Lynn Lubamersky is associate professor of history at Boise State University.

When I was a graduate student, I hoped that one day I'd make it to the "meat market" – the interviews at the American Historical Association convention, where history departments interview candidates for tenure-track jobs. Freshly-minted Ph.D.s travel to Boston, Chicago, or New York during one of the most expensive travel times of the year for initial interviews.

Once, when the AHA was held in San Francisco, I attended and watched my former teaching assistant interview. Rooms were in such short supply that the university could not get an interview suite and she had to shout to be heard above the din of the cocktail lounge to make the case for why she should get one of the three on-campus interviews.

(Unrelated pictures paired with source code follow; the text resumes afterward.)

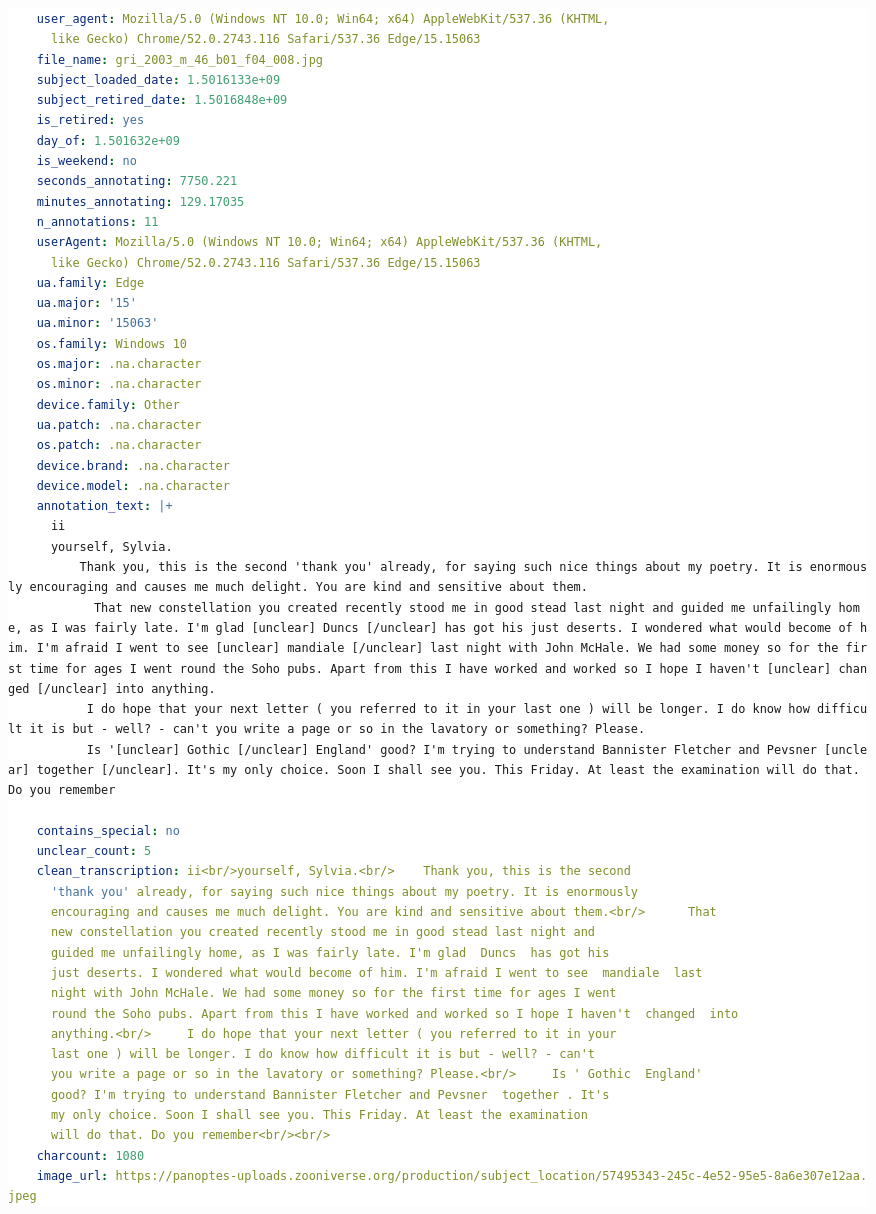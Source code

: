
 ```yaml
    user_agent: Mozilla/5.0 (Windows NT 10.0; Win64; x64) AppleWebKit/537.36 (KHTML,
      like Gecko) Chrome/52.0.2743.116 Safari/537.36 Edge/15.15063
    file_name: gri_2003_m_46_b01_f04_008.jpg
    subject_loaded_date: 1.5016133e+09
    subject_retired_date: 1.5016848e+09
    is_retired: yes
    day_of: 1.501632e+09
    is_weekend: no
    seconds_annotating: 7750.221
    minutes_annotating: 129.17035
    n_annotations: 11
    userAgent: Mozilla/5.0 (Windows NT 10.0; Win64; x64) AppleWebKit/537.36 (KHTML,
      like Gecko) Chrome/52.0.2743.116 Safari/537.36 Edge/15.15063
    ua.family: Edge
    ua.major: '15'
    ua.minor: '15063'
    os.family: Windows 10
    os.major: .na.character
    os.minor: .na.character
    device.family: Other
    ua.patch: .na.character
    os.patch: .na.character
    device.brand: .na.character
    device.model: .na.character
    annotation_text: |+
      ii
      yourself, Sylvia.
          Thank you, this is the second 'thank you' already, for saying such nice things about my poetry. It is enormously encouraging and causes me much delight. You are kind and sensitive about them.
            That new constellation you created recently stood me in good stead last night and guided me unfailingly home, as I was fairly late. I'm glad [unclear] Duncs [/unclear] has got his just deserts. I wondered what would become of him. I'm afraid I went to see [unclear] mandiale [/unclear] last night with John McHale. We had some money so for the first time for ages I went round the Soho pubs. Apart from this I have worked and worked so I hope I haven't [unclear] changed [/unclear] into anything.
           I do hope that your next letter ( you referred to it in your last one ) will be longer. I do know how difficult it is but - well? - can't you write a page or so in the lavatory or something? Please.
           Is '[unclear] Gothic [/unclear] England' good? I'm trying to understand Bannister Fletcher and Pevsner [unclear] together [/unclear]. It's my only choice. Soon I shall see you. This Friday. At least the examination will do that. Do you remember

    contains_special: no
    unclear_count: 5
    clean_transcription: ii<br/>yourself, Sylvia.<br/>    Thank you, this is the second
      'thank you' already, for saying such nice things about my poetry. It is enormously
      encouraging and causes me much delight. You are kind and sensitive about them.<br/>      That
      new constellation you created recently stood me in good stead last night and
      guided me unfailingly home, as I was fairly late. I'm glad  Duncs  has got his
      just deserts. I wondered what would become of him. I'm afraid I went to see  mandiale  last
      night with John McHale. We had some money so for the first time for ages I went
      round the Soho pubs. Apart from this I have worked and worked so I hope I haven't  changed  into
      anything.<br/>     I do hope that your next letter ( you referred to it in your
      last one ) will be longer. I do know how difficult it is but - well? - can't
      you write a page or so in the lavatory or something? Please.<br/>     Is ' Gothic  England'
      good? I'm trying to understand Bannister Fletcher and Pevsner  together . It's
      my only choice. Soon I shall see you. This Friday. At least the examination
      will do that. Do you remember<br/><br/>
    charcount: 1080
    image_url: https://panoptes-uploads.zooniverse.org/production/subject_location/57495343-245c-4e52-95e5-8a6e307e12aa.jpeg
```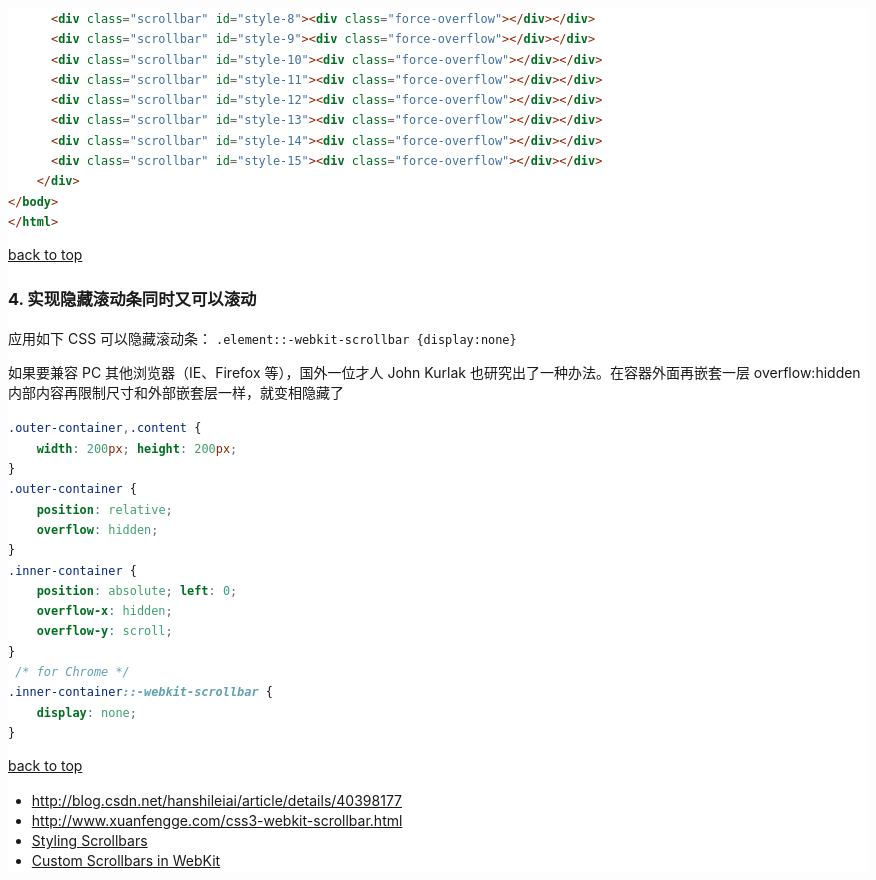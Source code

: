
 ```html
      <div class="scrollbar" id="style-8"><div class="force-overflow"></div></div>
      <div class="scrollbar" id="style-9"><div class="force-overflow"></div></div>
      <div class="scrollbar" id="style-10"><div class="force-overflow"></div></div>
      <div class="scrollbar" id="style-11"><div class="force-overflow"></div></div>
      <div class="scrollbar" id="style-12"><div class="force-overflow"></div></div>
      <div class="scrollbar" id="style-13"><div class="force-overflow"></div></div>
      <div class="scrollbar" id="style-14"><div class="force-overflow"></div></div>
      <div class="scrollbar" id="style-15"><div class="force-overflow"></div></div>
	</div>
</body>
</html>
```

[back to top](#top)

<h3 id="实现隐藏滚动条同时又可以滚动">4. 实现隐藏滚动条同时又可以滚动</h3>

应用如下 CSS 可以隐藏滚动条： `.element::-webkit-scrollbar {display:none}`

如果要兼容 PC 其他浏览器（IE、Firefox 等），国外一位才人 John Kurlak 也研究出了一种办法。在容器外面再嵌套一层 overflow:hidden 内部内容再限制尺寸和外部嵌套层一样，就变相隐藏了

```css
.outer-container,.content {
    width: 200px; height: 200px;
}
.outer-container {
    position: relative;
    overflow: hidden;
}
.inner-container {
    position: absolute; left: 0;
    overflow-x: hidden;
    overflow-y: scroll;
}
 /* for Chrome */
.inner-container::-webkit-scrollbar {
    display: none;
}
```

[back to top](#top)

- http://blog.csdn.net/hanshileiai/article/details/40398177
- http://www.xuanfengge.com/css3-webkit-scrollbar.html
- [Styling Scrollbars](https://webkit.org/blog/363/styling-scrollbars/)
- [Custom Scrollbars in WebKit](https://css-tricks.com/custom-scrollbars-in-webkit/)

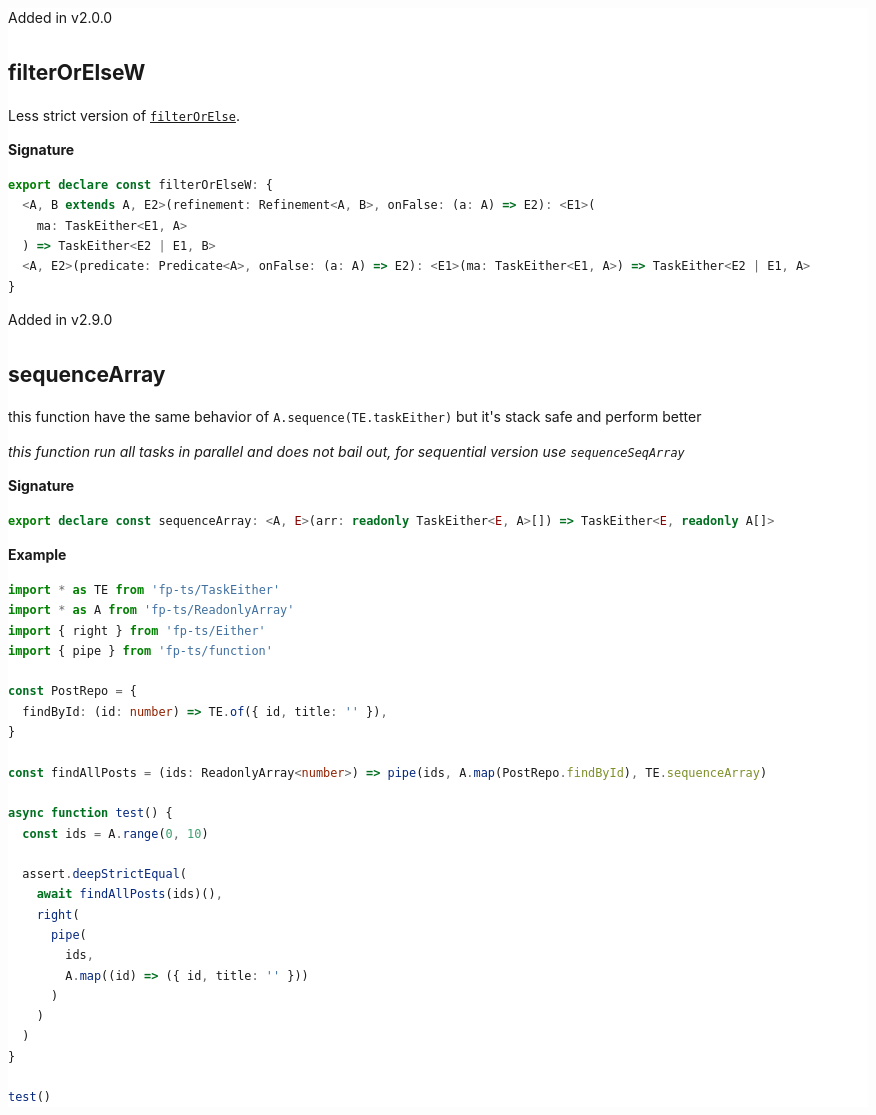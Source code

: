 Added in v2.0.0

## filterOrElseW

Less strict version of [`filterOrElse`](#filterOrElse).

**Signature**

```ts
export declare const filterOrElseW: {
  <A, B extends A, E2>(refinement: Refinement<A, B>, onFalse: (a: A) => E2): <E1>(
    ma: TaskEither<E1, A>
  ) => TaskEither<E2 | E1, B>
  <A, E2>(predicate: Predicate<A>, onFalse: (a: A) => E2): <E1>(ma: TaskEither<E1, A>) => TaskEither<E2 | E1, A>
}
```

Added in v2.9.0

## sequenceArray

this function have the same behavior of `A.sequence(TE.taskEither)` but it's stack safe and perform better

_this function run all tasks in parallel and does not bail out, for sequential version use `sequenceSeqArray`_

**Signature**

```ts
export declare const sequenceArray: <A, E>(arr: readonly TaskEither<E, A>[]) => TaskEither<E, readonly A[]>
```

**Example**

```ts
import * as TE from 'fp-ts/TaskEither'
import * as A from 'fp-ts/ReadonlyArray'
import { right } from 'fp-ts/Either'
import { pipe } from 'fp-ts/function'

const PostRepo = {
  findById: (id: number) => TE.of({ id, title: '' }),
}

const findAllPosts = (ids: ReadonlyArray<number>) => pipe(ids, A.map(PostRepo.findById), TE.sequenceArray)

async function test() {
  const ids = A.range(0, 10)

  assert.deepStrictEqual(
    await findAllPosts(ids)(),
    right(
      pipe(
        ids,
        A.map((id) => ({ id, title: '' }))
      )
    )
  )
}

test()
```
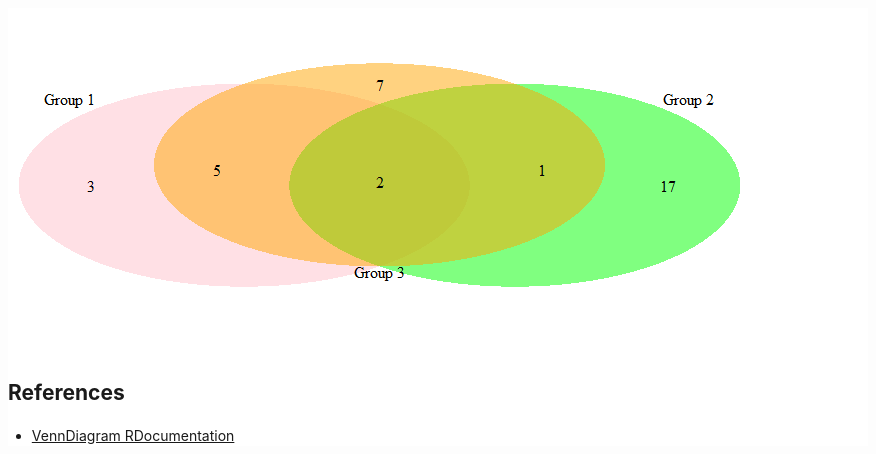 ![venn](images/2020-06-17-21-36-02.png)

## References

- [VennDiagram RDocumentation](https://www.rdocumentation.org/packages/VennDiagram/versions/1.6.20)
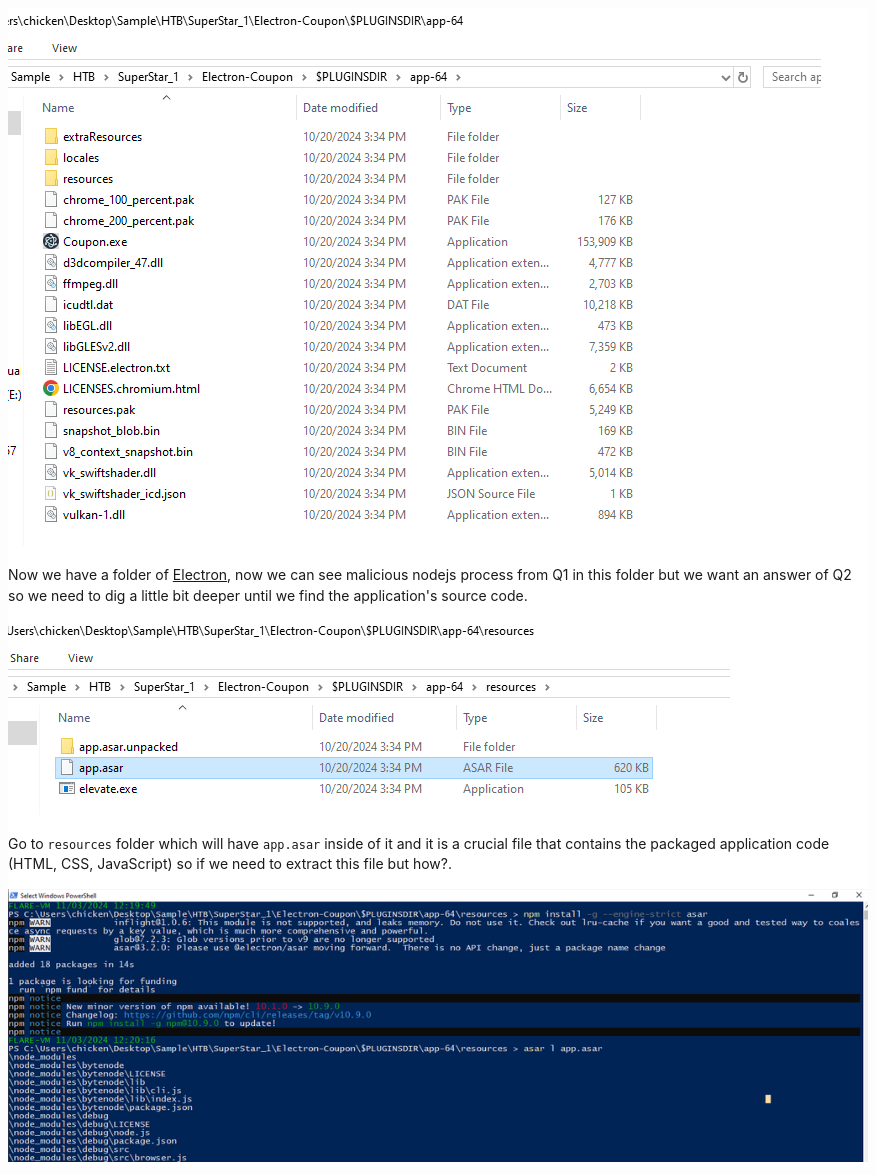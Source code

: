 ![ae2553339caaa3f800751448b6486be4.png](../../../_resources/ae2553339caaa3f800751448b6486be4.png)

Now we have a folder of [Electron](https://www.electronjs.org/), now we can see malicious nodejs process from Q1 in this folder but we want an answer of Q2 so we need to dig a little bit deeper until we find the application's source code. 

![30990e888eb9a5d62a731def9391966c.png](../../../_resources/30990e888eb9a5d62a731def9391966c.png)

Go to `resources` folder which will have `app.asar` inside of it and it is a crucial file that contains the packaged application code (HTML, CSS, JavaScript) so if we need to extract this file but how?. 

![99e96e211c1cb9dad35ff1f0ec7e4062.png](../../../_resources/99e96e211c1cb9dad35ff1f0ec7e4062.png)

Needless to say, the "meat market" is really not the best way to determine who is best for the job, since it requires graduate students to spend money at a time in their academic lives when they may have little of it, and it takes place in an artificial environment where it's difficult for people to show who they really are.

Now some history departments like mine have tried Skype to do initial screening interviews, and I think that it is a much more humane and effective method of seeing who is best for the job. At first, I thought that using Skype was useful because it is free, but that we should return to the AHA when the economy improves. But now I feel that interviewing via Skype is a better way to find the best job candidates.

Why? Because job-seekers are not required to travel across the country and the world to pay for the opportunity to be interviewed, and they have more control over the presentation of self. Instead of all the candidates appearing relatively the same in a sterile environment, the job candidates interview in their own offices or even kitchens, taking the opportunity to position themselves to best advantage.